Anyway, this trip was a revelation to me. Iceland wasn’t really that icy cold as I have thought. In fact, it was quite mild when we were there. The lowest temperature was minus 12 degree, on the first night when we went to hunt for northern lights. Right, -12 degree is chilly, but I was expecting Iceland to be -20 or -40 degree. I know I was in Reykjavik and not other part of Iceland, so I can’t quite conclude based on Reykjavik itself. That’s true. But as I mentioned earlier, I was ignorant about this country and I really thought regardless of where I go, it’ll be -20 degree and below. My stupid belief debunked!

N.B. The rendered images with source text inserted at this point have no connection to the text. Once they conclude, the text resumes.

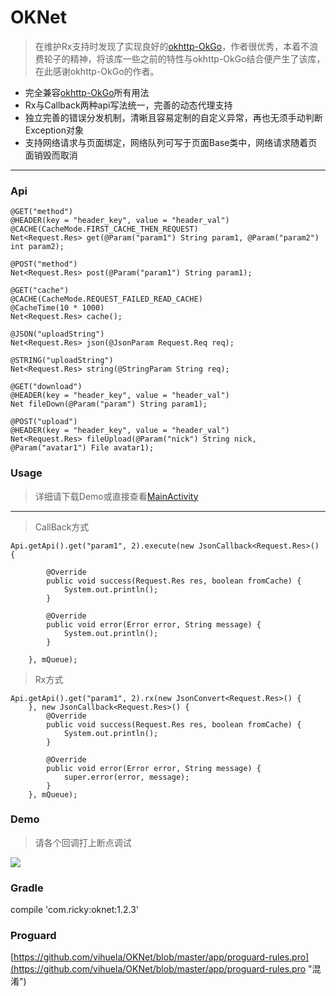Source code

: # OKNet

> 在维护Rx支持时发现了实现良好的[okhttp-OkGo](https://github.com/jeasonlzy/okhttp-OkGo "OkGo")，作者很优秀，本着不浪费轮子的精神，将该库一些之前的特性与okhttp-OkGo结合便产生了该库，在此感谢okhttp-OkGo的作者。


- 完全兼容[okhttp-OkGo](https://github.com/jeasonlzy/okhttp-OkGo "OkGo")所有用法
- Rx与Callback两种api写法统一，完善的动态代理支持
- 独立完善的错误分发机制，清晰且容易定制的自定义异常，再也无须手动判断Exception对象
- 支持网络请求与页面绑定，网络队列可写于页面Base类中，网络请求随着页面销毁而取消



----------
### Api ###

    @GET("method")
    @HEADER(key = "header_key", value = "header_val")
    @CACHE(CacheMode.FIRST_CACHE_THEN_REQUEST)
    Net<Request.Res> get(@Param("param1") String param1, @Param("param2") int param2);

    @POST("method")
    Net<Request.Res> post(@Param("param1") String param1);

    @GET("cache")
    @CACHE(CacheMode.REQUEST_FAILED_READ_CACHE)
    @CacheTime(10 * 1000)
    Net<Request.Res> cache();

    @JSON("uploadString")
    Net<Request.Res> json(@JsonParam Request.Req req);

    @STRING("uploadString")
    Net<Request.Res> string(@StringParam String req);

    @GET("download")
    @HEADER(key = "header_key", value = "header_val")
    Net fileDown(@Param("param") String param1);

    @POST("upload")
    @HEADER(key = "header_key", value = "header_val")
    Net<Request.Res> fileUpload(@Param("nick") String nick, @Param("avatar1") File avatar1);


### Usage ###
> 详细请下载Demo或直接查看[MainActivity](https://github.com/vihuela/OKNet/blob/master/app/src/main/java/ricky/oknets/MainActivity.java "MainActivity")

----------

> CallBack方式

    Api.getApi().get("param1", 2).execute(new JsonCallback<Request.Res>() {

            @Override
            public void success(Request.Res res, boolean fromCache) {
                System.out.println();
            }

            @Override
            public void error(Error error, String message) {
                System.out.println();
            }

        }, mQueue);

> Rx方式

    Api.getApi().get("param1", 2).rx(new JsonConvert<Request.Res>() {
        }, new JsonCallback<Request.Res>() {
            @Override
            public void success(Request.Res res, boolean fromCache) {
                System.out.println();
            }

            @Override
            public void error(Error error, String message) {
                super.error(error, message);
            }
        }, mQueue);


### Demo ###

>请各个回调打上断点调试


![](http://i.imgur.com/1GnKtmG.png)


### Gradle ###


compile 'com.ricky:oknet:1.2.3'


### Proguard ###
[https://github.com/vihuela/OKNet/blob/master/app/proguard-rules.pro](https://github.com/vihuela/OKNet/blob/master/app/proguard-rules.pro "混淆")


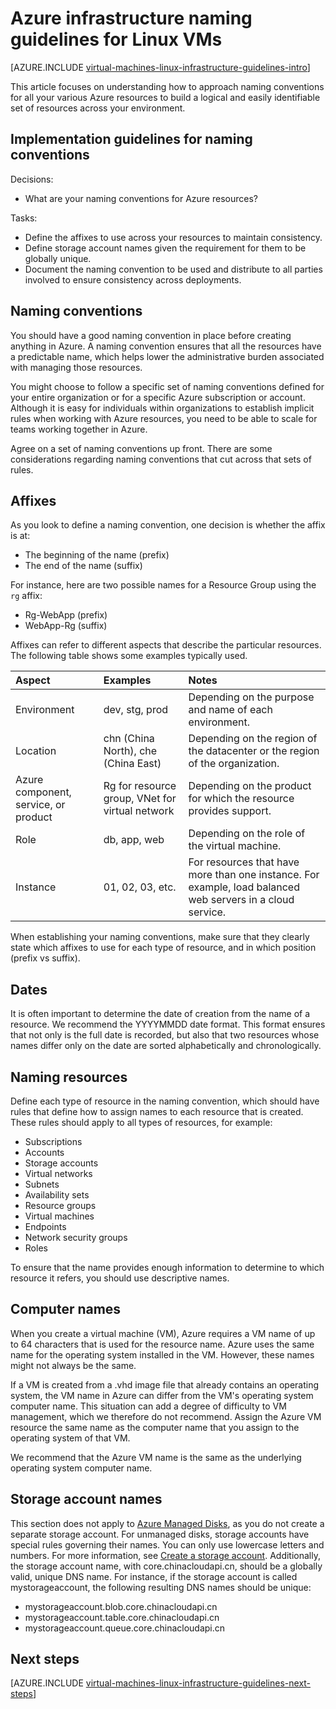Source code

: <properties
    pageTitle="Azure infrastructure naming guidelines - Linux | Azure"
    description="Learn about the key design and implementation guidelines for naming in Azure infrastructure services."
    documentationcenter=""
    services="virtual-machines-linux"
    author="iainfoulds"
    manager="timlt"
    editor=""
    tags="azure-resource-manager" />
<tags
    ms.assetid="18ee4fb1-8297-49a1-8d3f-097880be67c7"
    ms.service="virtual-machines-linux"
    ms.workload="infrastructure-services"
    ms.tgt_pltfrm="vm-linux"
    ms.devlang="na"
    ms.topic="article"
    ms.date="03/17/2017"
    wacn.date=""
    ms.author="iainfou"
    ms.custom="H1Hack27Feb2017" />

# Azure infrastructure naming guidelines for Linux VMs 

[AZURE.INCLUDE [virtual-machines-linux-infrastructure-guidelines-intro](../../includes/virtual-machines-linux-infrastructure-guidelines-intro.md)]

This article focuses on understanding how to approach naming conventions for all your various Azure resources to build a logical and easily identifiable set of resources across your environment.

## Implementation guidelines for naming conventions
Decisions:

* What are your naming conventions for Azure resources?

Tasks:

* Define the affixes to use across your resources to maintain consistency.
* Define storage account names given the requirement for them to be globally unique.
* Document the naming convention to be used and distribute to all parties involved to ensure consistency across deployments.

## Naming conventions
You should have a good naming convention in place before creating anything in Azure. A naming convention ensures that all the resources have a predictable name, which helps lower the administrative burden associated with managing those resources.

You might choose to follow a specific set of naming conventions defined for your entire organization or for a specific Azure subscription or account. Although it is easy for individuals within organizations to establish implicit rules when working with Azure resources, you need to be able to scale for teams working together in Azure.

Agree on a set of naming conventions up front. There are some considerations regarding naming conventions that cut across that sets of rules.

## Affixes
As you look to define a naming convention, one decision is whether the affix is at:

* The beginning of the name (prefix)
* The end of the name (suffix)

For instance, here are two possible names for a Resource Group using the `rg` affix:

* Rg-WebApp (prefix)
* WebApp-Rg (suffix)

Affixes can refer to different aspects that describe the particular resources. The following table shows some examples typically used.

| Aspect | Examples | Notes |
|:--- |:--- |:--- |
| Environment |dev, stg, prod |Depending on the purpose and name of each environment. |
| Location | chn (China North), che (China East) | Depending on the region of the datacenter or the region of the organization. |
| Azure component, service, or product |Rg for resource group, VNet for virtual network |Depending on the product for which the resource provides support. |
| Role |db, app, web |Depending on the role of the virtual machine. |
| Instance |01, 02, 03, etc. |For resources that have more than one instance. For example, load balanced web servers in a cloud service. |

When establishing your naming conventions, make sure that they clearly state which affixes to use for each type of resource, and in which position (prefix vs suffix).

## Dates
It is often important to determine the date of creation from the name of a resource. We recommend the YYYYMMDD date format. This format ensures that not only is the full date is recorded, but also that two resources whose names differ only on the date are sorted alphabetically and chronologically.

## Naming resources
Define each type of resource in the naming convention, which should have rules that define how to assign names to each resource that is created. These rules should apply to all types of resources, for example:

* Subscriptions
* Accounts
* Storage accounts
* Virtual networks
* Subnets
* Availability sets
* Resource groups
* Virtual machines
* Endpoints
* Network security groups
* Roles

To ensure that the name provides enough information to determine to which resource it refers, you should use descriptive names.

## Computer names
When you create a virtual machine (VM), Azure requires a VM name of up to 64 characters that is used for the resource name. Azure uses the same name for the operating system installed in the VM. However, these names might not always be the same.

If a VM is created from a .vhd image file that already contains an operating system, the VM name in Azure can differ from the VM's operating system computer name. This situation can add a degree of difficulty to VM management, which we therefore do not recommend. Assign the Azure VM resource the same name as the computer name that you assign to the operating system of that VM.

We recommend that the Azure VM name is the same as the underlying operating system computer name.

## Storage account names
This section does not apply to [Azure Managed Disks](/documentation/articles/storage-managed-disks-overview/), as you do not create a separate storage account. For unmanaged disks, storage accounts have special rules governing their names. You can only use lowercase letters and numbers. For more information, see [Create a storage account](/documentation/articles/storage-create-storage-account/#create-a-storage-account). Additionally, the storage account name, with core.chinacloudapi.cn, should be a globally valid, unique DNS name. For instance, if the storage account is called mystorageaccount, the following resulting DNS names should be unique:

* mystorageaccount.blob.core.chinacloudapi.cn
* mystorageaccount.table.core.chinacloudapi.cn
* mystorageaccount.queue.core.chinacloudapi.cn

## <a name="next-steps"></a> Next steps
[AZURE.INCLUDE [virtual-machines-linux-infrastructure-guidelines-next-steps](../../includes/virtual-machines-linux-infrastructure-guidelines-next-steps.md)]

Secondly, I was at the beginning of learning photography with DSLR and shooting in low lights has always been a challenge to me.  Therefore to ensure I manage to take the pictures of northern lights, I did a lot of online research. All I have to do is to adjust 3 settings, the ISO set to at least 800 and above. Aperture which controls the amount of lights to the camera,  (or marked as f) should be kept as large as possible (or in layman term, to keep the f  tothe lowest of the camera has) and the shutter speeds have to be slow so that it allows more lights to go in.  I am not going into details, but there are  a lot of good blogs that provides such information, such as Lapland In My Heart, Alaskan Photography Blog, etc.

Little did I knew that I learnt how to protect my camera during winter, especially when the temperature of two places is massively different. Perfect example would be when I’m indoor with heater on and when I am outdoor when the temperature is sub-zero.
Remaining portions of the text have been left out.